_Your assignment_. Look through the entries that follow and count the lines with the word "popdist". The reply is that number alone.

_Records to use_.
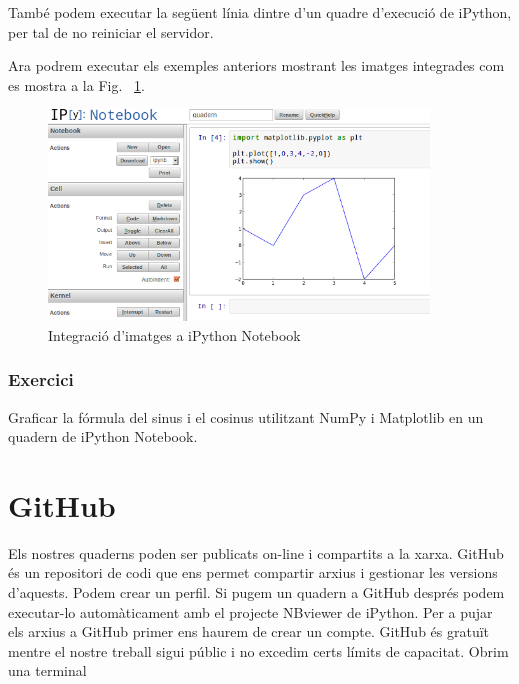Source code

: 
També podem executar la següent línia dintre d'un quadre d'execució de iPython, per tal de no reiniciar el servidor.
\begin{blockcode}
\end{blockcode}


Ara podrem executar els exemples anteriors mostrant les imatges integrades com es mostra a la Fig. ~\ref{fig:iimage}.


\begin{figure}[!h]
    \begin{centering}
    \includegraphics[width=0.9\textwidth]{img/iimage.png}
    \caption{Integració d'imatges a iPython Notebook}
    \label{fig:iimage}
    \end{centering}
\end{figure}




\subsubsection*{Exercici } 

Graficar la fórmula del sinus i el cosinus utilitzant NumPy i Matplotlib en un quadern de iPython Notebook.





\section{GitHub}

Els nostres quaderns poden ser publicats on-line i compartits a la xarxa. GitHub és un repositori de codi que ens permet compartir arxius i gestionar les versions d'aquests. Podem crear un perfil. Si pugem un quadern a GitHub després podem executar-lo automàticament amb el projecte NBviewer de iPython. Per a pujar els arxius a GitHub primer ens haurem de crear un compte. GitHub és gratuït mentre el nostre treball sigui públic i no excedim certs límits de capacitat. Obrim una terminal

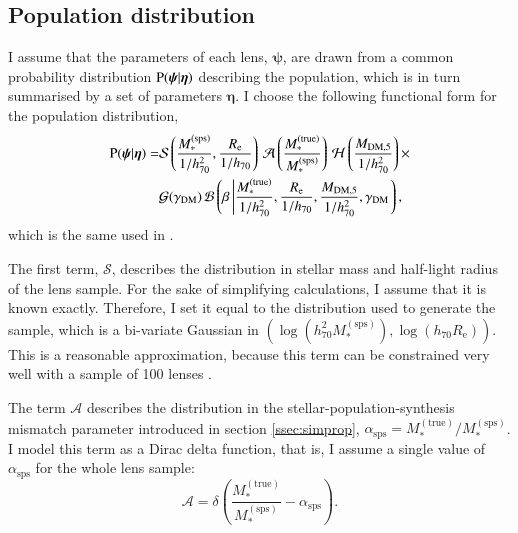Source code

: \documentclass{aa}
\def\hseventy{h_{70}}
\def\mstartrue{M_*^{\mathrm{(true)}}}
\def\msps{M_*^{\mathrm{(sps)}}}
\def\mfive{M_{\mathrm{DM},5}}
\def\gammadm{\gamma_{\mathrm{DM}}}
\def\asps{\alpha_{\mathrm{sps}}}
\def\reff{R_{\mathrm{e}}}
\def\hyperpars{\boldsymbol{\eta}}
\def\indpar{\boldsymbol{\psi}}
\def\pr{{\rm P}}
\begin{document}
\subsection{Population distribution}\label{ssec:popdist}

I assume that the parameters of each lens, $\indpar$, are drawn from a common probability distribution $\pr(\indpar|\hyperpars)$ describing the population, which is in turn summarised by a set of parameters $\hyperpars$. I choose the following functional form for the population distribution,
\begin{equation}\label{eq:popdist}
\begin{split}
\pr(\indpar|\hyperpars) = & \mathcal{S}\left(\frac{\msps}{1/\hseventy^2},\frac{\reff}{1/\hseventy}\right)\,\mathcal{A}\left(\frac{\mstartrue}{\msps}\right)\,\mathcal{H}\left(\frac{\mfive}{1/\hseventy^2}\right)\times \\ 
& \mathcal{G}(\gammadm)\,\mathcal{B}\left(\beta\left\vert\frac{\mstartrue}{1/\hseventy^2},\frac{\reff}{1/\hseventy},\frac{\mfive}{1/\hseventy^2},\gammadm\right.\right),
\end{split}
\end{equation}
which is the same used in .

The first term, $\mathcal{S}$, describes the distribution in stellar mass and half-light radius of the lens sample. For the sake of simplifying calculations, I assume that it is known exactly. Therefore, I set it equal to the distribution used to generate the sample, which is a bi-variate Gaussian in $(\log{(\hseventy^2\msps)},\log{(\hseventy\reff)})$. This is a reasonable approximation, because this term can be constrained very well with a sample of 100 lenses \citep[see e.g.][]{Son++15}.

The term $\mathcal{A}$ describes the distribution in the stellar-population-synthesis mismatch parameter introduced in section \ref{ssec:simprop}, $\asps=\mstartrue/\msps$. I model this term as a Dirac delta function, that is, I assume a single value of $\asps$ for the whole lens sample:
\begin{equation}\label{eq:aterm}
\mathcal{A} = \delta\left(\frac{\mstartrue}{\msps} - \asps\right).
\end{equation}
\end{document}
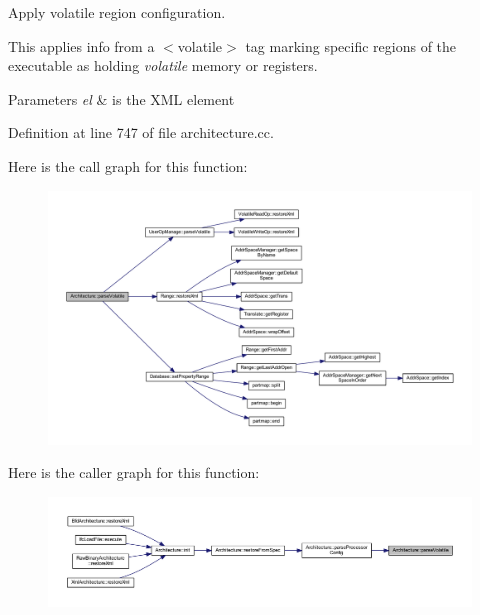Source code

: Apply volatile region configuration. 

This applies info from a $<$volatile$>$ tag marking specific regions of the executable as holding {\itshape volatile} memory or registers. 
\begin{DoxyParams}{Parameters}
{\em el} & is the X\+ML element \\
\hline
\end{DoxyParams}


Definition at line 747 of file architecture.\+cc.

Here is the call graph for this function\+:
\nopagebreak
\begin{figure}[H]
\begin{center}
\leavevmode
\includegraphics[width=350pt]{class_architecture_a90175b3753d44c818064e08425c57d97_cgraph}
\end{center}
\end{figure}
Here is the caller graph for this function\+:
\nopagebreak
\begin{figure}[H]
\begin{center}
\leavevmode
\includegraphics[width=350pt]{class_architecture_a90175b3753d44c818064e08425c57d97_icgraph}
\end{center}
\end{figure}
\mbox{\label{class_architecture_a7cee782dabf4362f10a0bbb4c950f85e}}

* * *

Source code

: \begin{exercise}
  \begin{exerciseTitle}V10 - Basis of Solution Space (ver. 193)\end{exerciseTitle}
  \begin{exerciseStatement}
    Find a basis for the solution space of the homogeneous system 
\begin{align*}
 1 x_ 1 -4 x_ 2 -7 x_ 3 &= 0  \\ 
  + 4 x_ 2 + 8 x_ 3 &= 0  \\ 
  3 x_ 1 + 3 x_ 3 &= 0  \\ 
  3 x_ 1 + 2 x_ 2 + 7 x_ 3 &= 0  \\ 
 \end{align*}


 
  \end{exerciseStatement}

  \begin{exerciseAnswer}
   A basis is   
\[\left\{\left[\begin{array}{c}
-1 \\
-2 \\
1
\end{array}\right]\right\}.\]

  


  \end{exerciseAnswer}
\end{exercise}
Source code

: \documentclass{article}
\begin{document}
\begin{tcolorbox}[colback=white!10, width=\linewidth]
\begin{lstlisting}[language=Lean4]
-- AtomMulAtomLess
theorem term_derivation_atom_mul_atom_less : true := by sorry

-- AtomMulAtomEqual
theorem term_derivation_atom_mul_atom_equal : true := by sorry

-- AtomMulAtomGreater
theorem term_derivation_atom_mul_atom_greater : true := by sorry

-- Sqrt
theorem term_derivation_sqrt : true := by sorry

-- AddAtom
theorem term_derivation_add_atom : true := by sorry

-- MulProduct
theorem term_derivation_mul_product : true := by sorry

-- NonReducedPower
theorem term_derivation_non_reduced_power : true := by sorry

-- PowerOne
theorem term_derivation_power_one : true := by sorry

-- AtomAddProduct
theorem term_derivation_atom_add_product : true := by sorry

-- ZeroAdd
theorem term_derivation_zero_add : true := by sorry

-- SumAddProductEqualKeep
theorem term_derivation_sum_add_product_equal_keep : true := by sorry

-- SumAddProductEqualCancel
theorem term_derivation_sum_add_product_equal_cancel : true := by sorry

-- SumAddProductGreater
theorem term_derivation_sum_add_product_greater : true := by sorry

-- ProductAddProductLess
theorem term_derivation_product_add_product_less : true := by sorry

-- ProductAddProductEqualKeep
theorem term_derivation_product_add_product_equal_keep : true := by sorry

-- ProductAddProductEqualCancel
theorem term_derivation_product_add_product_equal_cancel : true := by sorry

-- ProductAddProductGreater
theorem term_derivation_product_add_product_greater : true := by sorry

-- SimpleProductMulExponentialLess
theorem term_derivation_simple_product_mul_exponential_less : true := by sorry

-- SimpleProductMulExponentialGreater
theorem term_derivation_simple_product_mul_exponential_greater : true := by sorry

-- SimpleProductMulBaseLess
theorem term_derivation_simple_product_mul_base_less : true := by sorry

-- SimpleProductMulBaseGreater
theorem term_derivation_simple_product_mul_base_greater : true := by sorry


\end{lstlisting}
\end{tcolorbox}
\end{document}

_Task result_. 2